Thus, the animal symbol does not merely express political meaning; it also helps frame political behavior within categories and constructs on the basis of which particular expectations can be built. When a leader, state, or group describes itself as a lion or a fox, the issue is not only the transfer of an animal attribute to the human world. The description also leads us to understand and interpret the behavioral traits of the political actor: ferocity in the case of the lion, cunning in the case of the fox. It then shapes our expectations of how that actor may respond to future situations.
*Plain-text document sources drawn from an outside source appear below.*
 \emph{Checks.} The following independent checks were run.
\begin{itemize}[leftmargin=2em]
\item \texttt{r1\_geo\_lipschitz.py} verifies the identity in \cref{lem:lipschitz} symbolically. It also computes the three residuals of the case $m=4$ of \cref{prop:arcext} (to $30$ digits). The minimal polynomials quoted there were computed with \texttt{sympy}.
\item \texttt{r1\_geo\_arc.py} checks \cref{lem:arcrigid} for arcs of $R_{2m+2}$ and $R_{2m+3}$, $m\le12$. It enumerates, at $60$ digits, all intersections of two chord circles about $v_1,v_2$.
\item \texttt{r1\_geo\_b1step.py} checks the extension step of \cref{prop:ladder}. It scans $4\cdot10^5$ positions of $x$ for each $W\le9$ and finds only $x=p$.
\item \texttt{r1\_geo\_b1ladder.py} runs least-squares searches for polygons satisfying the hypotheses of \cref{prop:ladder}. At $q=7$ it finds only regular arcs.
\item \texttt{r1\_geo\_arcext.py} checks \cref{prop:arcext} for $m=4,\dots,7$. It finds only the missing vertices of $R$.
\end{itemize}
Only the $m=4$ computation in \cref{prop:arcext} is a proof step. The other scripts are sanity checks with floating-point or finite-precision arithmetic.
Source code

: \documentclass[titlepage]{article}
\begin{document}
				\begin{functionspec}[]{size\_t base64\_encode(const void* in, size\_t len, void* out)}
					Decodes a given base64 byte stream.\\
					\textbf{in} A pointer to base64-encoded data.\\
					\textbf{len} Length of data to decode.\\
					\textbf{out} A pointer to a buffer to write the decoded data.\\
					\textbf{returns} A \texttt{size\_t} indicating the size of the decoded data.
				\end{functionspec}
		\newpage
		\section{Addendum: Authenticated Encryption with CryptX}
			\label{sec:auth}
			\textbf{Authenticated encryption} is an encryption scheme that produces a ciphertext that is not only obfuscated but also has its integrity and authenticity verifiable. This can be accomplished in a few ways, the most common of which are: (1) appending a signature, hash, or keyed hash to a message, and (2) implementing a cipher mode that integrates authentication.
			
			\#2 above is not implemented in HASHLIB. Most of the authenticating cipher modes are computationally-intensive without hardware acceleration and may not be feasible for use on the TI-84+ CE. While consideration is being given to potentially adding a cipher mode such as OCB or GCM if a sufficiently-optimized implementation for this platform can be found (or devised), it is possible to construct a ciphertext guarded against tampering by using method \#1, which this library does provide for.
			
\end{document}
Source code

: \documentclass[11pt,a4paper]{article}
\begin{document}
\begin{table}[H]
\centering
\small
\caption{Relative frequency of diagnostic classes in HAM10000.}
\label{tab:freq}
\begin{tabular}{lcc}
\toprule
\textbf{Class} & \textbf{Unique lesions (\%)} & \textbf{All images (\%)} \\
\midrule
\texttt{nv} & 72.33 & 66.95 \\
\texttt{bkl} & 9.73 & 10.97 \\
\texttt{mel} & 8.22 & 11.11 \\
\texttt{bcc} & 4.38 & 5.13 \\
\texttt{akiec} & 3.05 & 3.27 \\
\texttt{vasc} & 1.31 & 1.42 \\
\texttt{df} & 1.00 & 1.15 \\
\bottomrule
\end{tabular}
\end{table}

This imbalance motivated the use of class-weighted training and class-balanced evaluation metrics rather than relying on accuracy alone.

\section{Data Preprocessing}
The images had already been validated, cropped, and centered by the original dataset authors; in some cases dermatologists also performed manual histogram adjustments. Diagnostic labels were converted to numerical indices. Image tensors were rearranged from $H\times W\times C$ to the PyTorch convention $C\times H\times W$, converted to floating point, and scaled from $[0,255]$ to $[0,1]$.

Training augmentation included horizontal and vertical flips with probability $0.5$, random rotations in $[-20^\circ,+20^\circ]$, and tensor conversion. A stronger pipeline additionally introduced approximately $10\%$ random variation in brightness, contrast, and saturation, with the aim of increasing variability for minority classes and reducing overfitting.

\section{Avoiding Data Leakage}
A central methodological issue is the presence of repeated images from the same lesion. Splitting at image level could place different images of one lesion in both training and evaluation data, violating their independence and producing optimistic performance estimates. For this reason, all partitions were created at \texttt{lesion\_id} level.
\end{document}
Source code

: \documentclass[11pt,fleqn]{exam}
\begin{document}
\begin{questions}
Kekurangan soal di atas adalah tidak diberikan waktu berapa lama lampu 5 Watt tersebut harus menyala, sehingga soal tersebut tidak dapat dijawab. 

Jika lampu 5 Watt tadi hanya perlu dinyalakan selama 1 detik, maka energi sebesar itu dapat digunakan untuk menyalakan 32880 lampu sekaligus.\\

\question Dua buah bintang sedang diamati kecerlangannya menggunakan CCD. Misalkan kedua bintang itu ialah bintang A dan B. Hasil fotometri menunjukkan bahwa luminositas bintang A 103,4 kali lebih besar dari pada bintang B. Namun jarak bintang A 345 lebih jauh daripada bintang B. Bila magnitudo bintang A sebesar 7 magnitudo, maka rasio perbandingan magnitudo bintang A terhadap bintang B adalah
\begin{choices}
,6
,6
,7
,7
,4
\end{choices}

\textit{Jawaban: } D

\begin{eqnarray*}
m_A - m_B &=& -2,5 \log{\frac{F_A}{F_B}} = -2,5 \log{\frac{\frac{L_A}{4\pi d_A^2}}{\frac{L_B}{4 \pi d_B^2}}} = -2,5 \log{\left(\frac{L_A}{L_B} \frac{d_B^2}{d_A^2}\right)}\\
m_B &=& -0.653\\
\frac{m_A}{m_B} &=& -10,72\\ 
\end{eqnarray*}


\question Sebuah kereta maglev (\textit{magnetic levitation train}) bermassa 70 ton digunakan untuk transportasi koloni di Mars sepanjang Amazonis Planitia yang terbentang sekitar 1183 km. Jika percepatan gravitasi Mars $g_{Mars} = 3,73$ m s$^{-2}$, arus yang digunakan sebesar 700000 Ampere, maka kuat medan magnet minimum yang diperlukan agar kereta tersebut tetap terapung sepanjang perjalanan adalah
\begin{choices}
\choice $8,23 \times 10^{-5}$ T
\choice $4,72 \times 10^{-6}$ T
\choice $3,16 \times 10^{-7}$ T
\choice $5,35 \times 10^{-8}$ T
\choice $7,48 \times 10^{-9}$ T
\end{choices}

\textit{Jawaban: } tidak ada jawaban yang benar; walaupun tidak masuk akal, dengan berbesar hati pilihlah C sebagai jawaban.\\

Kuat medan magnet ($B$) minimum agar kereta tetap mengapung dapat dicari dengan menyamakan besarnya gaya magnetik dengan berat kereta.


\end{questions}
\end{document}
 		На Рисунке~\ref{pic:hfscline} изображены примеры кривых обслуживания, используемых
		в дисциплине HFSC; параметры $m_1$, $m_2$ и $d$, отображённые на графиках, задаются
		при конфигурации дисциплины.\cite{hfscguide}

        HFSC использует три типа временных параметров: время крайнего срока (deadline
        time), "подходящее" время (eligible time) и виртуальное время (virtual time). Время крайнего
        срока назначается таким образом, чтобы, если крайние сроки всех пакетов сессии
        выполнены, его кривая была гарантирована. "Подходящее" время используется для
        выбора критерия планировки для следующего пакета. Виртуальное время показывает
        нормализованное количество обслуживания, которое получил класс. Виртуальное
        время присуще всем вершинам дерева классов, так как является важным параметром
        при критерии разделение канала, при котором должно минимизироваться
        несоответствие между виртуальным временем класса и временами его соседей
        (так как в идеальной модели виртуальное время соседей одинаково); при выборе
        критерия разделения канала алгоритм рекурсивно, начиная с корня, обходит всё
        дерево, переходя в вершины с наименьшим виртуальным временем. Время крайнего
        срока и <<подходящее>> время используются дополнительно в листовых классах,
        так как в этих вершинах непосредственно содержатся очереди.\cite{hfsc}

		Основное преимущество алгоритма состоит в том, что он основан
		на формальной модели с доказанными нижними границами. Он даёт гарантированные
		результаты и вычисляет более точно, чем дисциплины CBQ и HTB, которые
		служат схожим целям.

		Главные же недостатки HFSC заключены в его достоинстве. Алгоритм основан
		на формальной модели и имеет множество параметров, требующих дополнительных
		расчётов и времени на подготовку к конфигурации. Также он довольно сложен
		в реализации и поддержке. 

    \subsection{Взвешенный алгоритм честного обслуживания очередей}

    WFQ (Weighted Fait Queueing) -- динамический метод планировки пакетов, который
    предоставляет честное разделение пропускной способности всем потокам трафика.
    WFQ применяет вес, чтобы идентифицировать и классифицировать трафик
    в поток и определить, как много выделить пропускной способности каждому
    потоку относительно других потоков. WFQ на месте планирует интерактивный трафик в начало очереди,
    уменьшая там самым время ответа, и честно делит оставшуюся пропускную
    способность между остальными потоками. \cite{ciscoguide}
As the animal attribute becomes continuously associated with the political actor, it becomes part of his public image and legitimacy before the audience. This may push him to conform to that image when making decisions or adopting positions, in a dynamic resembling a self-fulfilling prophecy. Accepting an animal metaphor in a political context may therefore help explain subsequent events through the automatic orientation of future behavior.
Here we may return to the Israeli example mentioned at the beginning of this analysis. The choice of “the roaring lion” as a symbol for Israel’s recent war against Iran implicitly formulates a behavioral tendency toward the use of force and toward ferocious conduct, unconstrained by normative limits, in the pursuit of political objectives. Netanyahu and the Israeli far right seek to embody this political meaning and behavioral framing to preserve their image before supporters and opponents alike.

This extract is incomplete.